Periarticular multimodal drug injection (PMDI) is a safe and effective pain management technique after anterior cruciate ligament reconstruction (ACLR); however, adding morphine and epinephrine sometimes causes adverse effects. Therefore, we evaluated the efficacy of PMDI without morphine and epinephrine after ACLR.

Methods

This retrospective matched case-control study included patients who had undergone primary double-bundle ACLR with PMDI and were then matched one-to-one with a control group without PMDI based on sex, age, and body mass index using propensity-matched analysis. The following clinical outcomes were compared between the groups: visual analog scale (VAS) score, C-reactive protein (CRP) concentration, number of times the patients used additional analgesics, complication rate, and postoperative time to achieve straight leg raise (SLR).

Results

Twenty-nine patients with PMDI and 29 controls were enrolled. The VAS score at 1 day postoperatively was lower in the PMDI than the control group (1.93 ± 1.44 vs. 3.41 ± 1.75, respectively; P < 0.001). The CRP concentration at 1 and 3 days was lower in the PMDI than the control group (0.46 ± 0.47 vs. 1.00 ± 0.69 mg/dL, P < 0.001; and 1.93 ± 1.71 vs. 4.01 ± 2.55 mg/dL, P < 0.001, respectively). The average number of additional analgesics used was significantly lower in the PMDI than the control group. There were no significant differences in the frequency of occurrence of postoperative complications between the two groups. The number of patients who could achieve SLR within 1 day was 27/29 (93%) in PMDI group, which was significantly higher than the control group (12/29, 41%) (P < 0.001).

Conclusion

PMDI without morphine and epinephrine after ACLR reduced patients’ subjective pain level, objective inflammatory response without complications and enabled patients to achieve early functional recovery.

Keywords

periarticular multimodal drug injection anterior cruciate ligament reconstruction morphine complications

Introduction

Anterior cruciate ligament reconstruction (ACLR) has been further developed during the past decade, and excellent results have been reported with respect to restoration of knee stability after ACLR.^1–3 However, postoperative pain management after ACLR must be improved to facilitate early accelerated rehabilitation and increase patient satisfaction.^4,5

Past studies have utilized various procedures for pain management after orthopedic hip or knee surgery.^6,7 Although satisfactory pain relief can be achieved by continuous epidural anesthesia ⁶ and femoral and sciatic nerve block,⁷ these techniques have disadvantages such as epidural hematoma formation and muscle weakness⁸ that can delay postoperative recovery and rehabilitation.

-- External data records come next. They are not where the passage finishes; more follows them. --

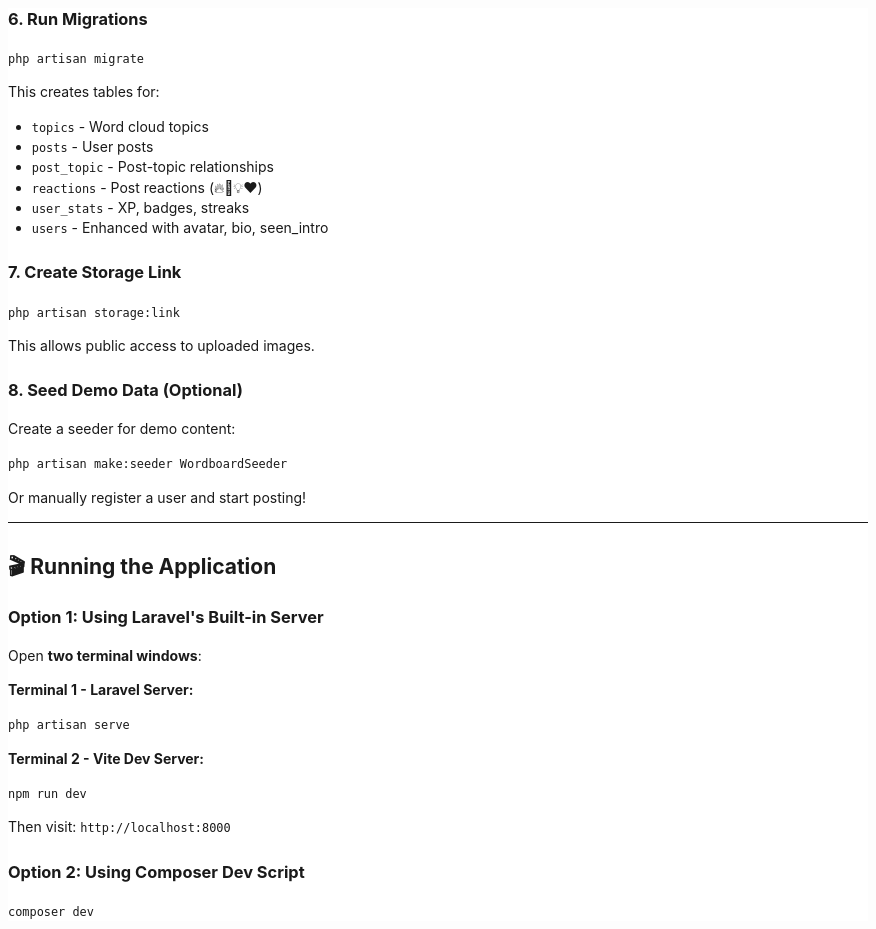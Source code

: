 ### 6. Run Migrations

```bash
php artisan migrate
```

This creates tables for:
- `topics` - Word cloud topics
- `posts` - User posts
- `post_topic` - Post-topic relationships
- `reactions` - Post reactions (🔥💬💡❤️)
- `user_stats` - XP, badges, streaks
- `users` - Enhanced with avatar, bio, seen_intro

### 7. Create Storage Link

```bash
php artisan storage:link
```

This allows public access to uploaded images.

### 8. Seed Demo Data (Optional)

Create a seeder for demo content:

```bash
php artisan make:seeder WordboardSeeder
```

Or manually register a user and start posting!

---

## 🎬 Running the Application

### Option 1: Using Laravel's Built-in Server

Open **two terminal windows**:

**Terminal 1 - Laravel Server:**
```bash
php artisan serve
```

**Terminal 2 - Vite Dev Server:**
```bash
npm run dev
```

Then visit: `http://localhost:8000`

### Option 2: Using Composer Dev Script

```bash
composer dev
```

However, several studies have shown that local intra-articular injection⁹ and periarticular injection^10–12 of analgesics has higher safety and efficacy than other standard techniques, including epidural anesthesia, femoral nerve block, and intrathecal injection of morphine. In randomized controlled trials, periarticular multimodal drug injection (PMDI) has achieved better pain relief after ACLR than intra-articular injection¹³ and femoral nerve block.¹⁰ The addition of an injection of periarticular morphine is reportedly effective for pain relief; however, morphine often causes nausea as an adverse effect, and pain relief provided by PMDI without morphine was reported to be equivalent to that with morphine.¹⁴ Some studies have also shown that local anesthesia with epinephrine can cause wound complications such as delayed healing or dermal necrosis due to ischemic adverse effects.^15,16

Although previous studies have shown the advantages of PMDI for subjective pain relief after ACLR,^10,11 few studies have analyzed the efficacy of PMDI without morphine and epinephrine for subjective pain relief, objective inflammatory changes, and functional recovery after ACLR. Therefore, this study was performed to (1) confirm the subjective efficacy of PMDI without morphine and epinephrine after ACLR and (2) investigate objective inflammatory changes and postoperative functional recovery. We hypothesized that PMDI can improve postoperative pain without adverse effects, reduce the inflammatory response and enable patients to achieve early functional recovery.

Materials and methods

Patients

This retrospective case-control study was performed to investigate the efficacy of PMDI. The study was approved by the IRB of the authors’ affiliated institutions. Among 148 skeletally mature patients who underwent ACLR from December 2013 to December 2019, those who underwent primary ACLR with a hamstring tendon autograft were included in this study. Continuous intravenous patient-controlled analgesia (IV-PCA) was generally performed for all patients, and PMDI with IV-PCA was started at the end of surgery from May 2018. The exclusion criteria were as follows: (1) ACL reconstruction with another type of graft (bone–patellar tendon–bone graft or quadriceps tendon graft); (2) ACL reconstruction with other knee ligament surgeries or osteotomy in the affected knee; (3) revision ACL reconstruction; (4) kidney or liver dysfunction, diabetes mellitus, or psychiatric conditions; (5) patients who did not receive or continue IV-PCA; (6) patients who received femoral nerve block; (7) cases that could not be retrospectively evaluated because of insufficient medical records. Demographic variables including sex, age, and body mass index (BMI) were used to calculate propensity scores derived with a logistic regression model. Propensity matching was then performed using neighbor matching with each patient who received PMDI matched to one control patient (a caliper width; 0.2). Fifty-eight patients (PMDI group, n = 29; isolated IV-PCA group (control group), n = 29) were investigated in this study (Figure 1).

Figure 1.

Study flow diagram. ACL, anterior cruciate ligament; PMDI, periarticular multimodal drug injection.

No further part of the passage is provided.